The best part: he's just getting started. Even after missing nearly all of last season, Posey is still only 25 and should just be getting to his peak. It's scary to think where Posey's young career will take him as he's already established himself as one of the best catchers and players in the game.
While Pablo Sandoval might technically be back, he's still starting a long recovery that should be familiar to Giants fans from the previous season. Rest assured, this is not the Kung Fu Panda who we are used to seeing, but that guy should be coming back soon as his hand continues to heal.
Last season it wasn't until July that the real Sandoval returned as his .269/.286/.373 in June was a far cry from his robust .320/.363/.563 line that followed in July. Expect something similar as Pablo has proved time and time again that despite his unorthodox approach, he should not be underestimated.
As much as I've showered the proceeding three hitters with praise and tossed words like "best" and "MVP", from any sort of statistical standpoint, those two words should be reserved for Sandoval. Since Bonds departure, Sandoval has been far and away the Giants' best hitter and position player as a whole.
Although Posey might be more talented, Sandoval has undeniably been the best and I fully expect him to reassert himself in the No. 3 or No. 4 spot of the lineup by the end of the year. Still until he fully recovers, the fifth spot is where he belongs.

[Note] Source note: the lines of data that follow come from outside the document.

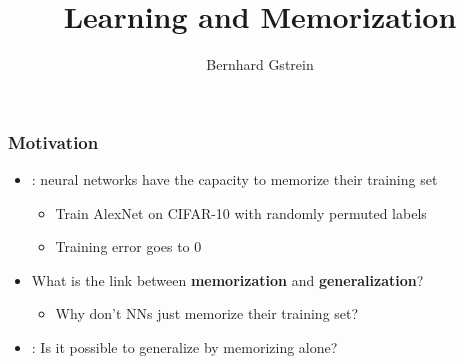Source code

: \documentclass[pdflatex,compress]{beamer}
\title{Learning and Memorization}
\author{Bernhard Gstrein}
\begin{document}
\maketitle

\AtBeginSection[]{}

\begin{frame}
\frametitle{Motivation}
\begin{itemize}
	\item \parencite{zhang2017understanding}: neural networks have the capacity to memorize their training set 
		\begin{itemize}
			\item Train AlexNet on CIFAR-10 with randomly permuted labels
			\item Training error goes to 0
		\end{itemize}
		\vspace{1em}
	\item What is the link between \textbf{memorization} and \textbf{generalization}?
		\begin{itemize}
		\item Why don't NNs just memorize their training set?
		\end{itemize}
		\vspace{1em}
	\item \parencite{chatterjee2018learning}: Is it possible to generalize by memorizing alone?
\end{itemize}
\end{frame}
\end{document}
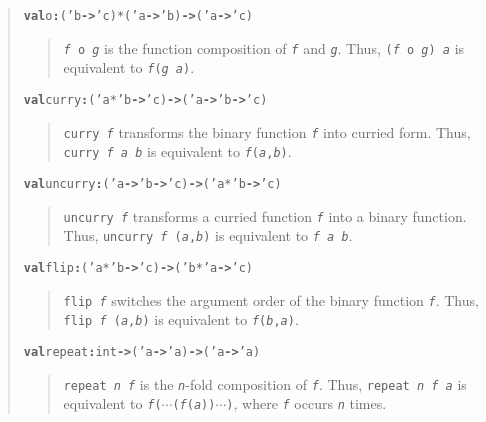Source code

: \documentclass[twoside,titlepage]{article}
\begin{document}
\begin{appendix}
{\begin{quote}
\begin{alltt}
\textbf{val} o \textbf{:} ('b \textbf{->} 'c) * ('a \textbf{->} 'b) \textbf{->} ('a \textbf{->} 'c)
\end{alltt}
  \begin{quote}
  {\tt\textsl{f} o \textsl{g}} is the function composition of {\tt\textsl{f}} and {\tt\textsl{g}}. Thus, {\tt(\textsl{f} o \textsl{g}) \textsl{a}} is equivalent to {\tt\textsl{f}(\textsl{g a})}.
  \end{quote}

\begin{alltt}
\textbf{val} curry \textbf{:} ('a * 'b \textbf{->} 'c) \textbf{->} ('a \textbf{->} 'b \textbf{->} 'c)
\end{alltt}
  \begin{quote}
  {\tt curry \textsl{f}} transforms the binary function {\tt\textsl{f}} into curried form. Thus, {\tt curry \textsl{f a b}} is equivalent to {\tt \textsl{f}(\textsl{a},\textsl{b})}.
  \end{quote}

\begin{alltt}
\textbf{val} uncurry \textbf{:} ('a \textbf{->} 'b \textbf{->} 'c) \textbf{->} ('a * 'b \textbf{->} 'c)
\end{alltt}
  \begin{quote}
  {\tt uncurry \textsl{f}} transforms a curried function {\tt\textsl{f}} into a binary function. Thus, {\tt uncurry \textsl{f} (\textsl{a},\textsl{b})} is equivalent to {\tt\textsl{f a b}}.
  \end{quote}

\begin{alltt}
\textbf{val} flip \textbf{:} ('a * 'b \textbf{->} 'c) \textbf{->} ('b * 'a \textbf{->} 'c)
\end{alltt}
  \begin{quote}
  {\tt flip \textsl{f}} switches the argument order of the binary function {\tt\textsl{f}}. Thus, {\tt flip \textsl{f} (\textsl{a},\textsl{b})} is equivalent to {\tt\textsl{f}(\textsl{b},\textsl{a})}.
  \end{quote}

\begin{alltt}
\textbf{val} repeat \textbf{:} int \textbf{->} ('a \textbf{->} 'a) \textbf{->} ('a \textbf{->} 'a)
\end{alltt}
  \begin{quote}
  {\tt repeat \textsl{n f}} is the {\tt\textsl{n}}-fold composition of {\tt\textsl{f}}. Thus, {\tt repeat \textsl{n f a}} is equivalent to {\tt \textsl{f}($\cdots$(\textsl{f}(\textsl{a}))$\cdots$)}, where {\tt\textsl{f}} occurs {\tt\textsl{n}} times.
  \end{quote}


\end{quote}}
\end{appendix}
\end{document}
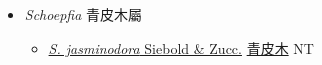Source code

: 
  \begin{itemize}
 \item[] \textit{Schoepfia} 青皮木屬
                    
  \begin{itemize}
        \item[] \href{http://www.theplantlist.org/tpl1.1/search?q=Schoepfia+jasminodora}{\textit{S. jasminodora} Siebold \& Zucc.}   \href{\detokenize{http://taibnet.sinica.edu.tw/chi/taibnet_species_list.php?T2=青皮木&T2_new_value=true&fr=y}}{青皮木} NT
  \end{itemize}
  \end{itemize}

Like the rest of the new outfield, Pagan has overall exceeded expectations with a solid line of .300/.344/.430 with five jacks and 12 stolen bases. He and the other outfielders provided the extra thump in the lineup during Sandoval's absence, creating many rallies well past the middle of the batting order.
Still, as of late, Pagan has not been good at all, hitting a pitiful .179/.256/.179 in his last 14 games. Combined with the fact that he's been especially bad with runners in scoring position, hitting a lackluster 89 wRC+ over the season, it's clear that Pagan's time in the five spot is done.
Still, with Pagan's impressive speed and contact abilities, he could very well settle in the No. 1 or No. 2 spots depending on how the rest of the team plays. Pagan could make a great leadoff hitter if Blanco continues to struggle, hit second between Blanco and Cabrera if Sandoval continues to struggle. But until Pagan starts hitting again, he should sink a little lower in the batting order where he can figure things out in a less pressured spot.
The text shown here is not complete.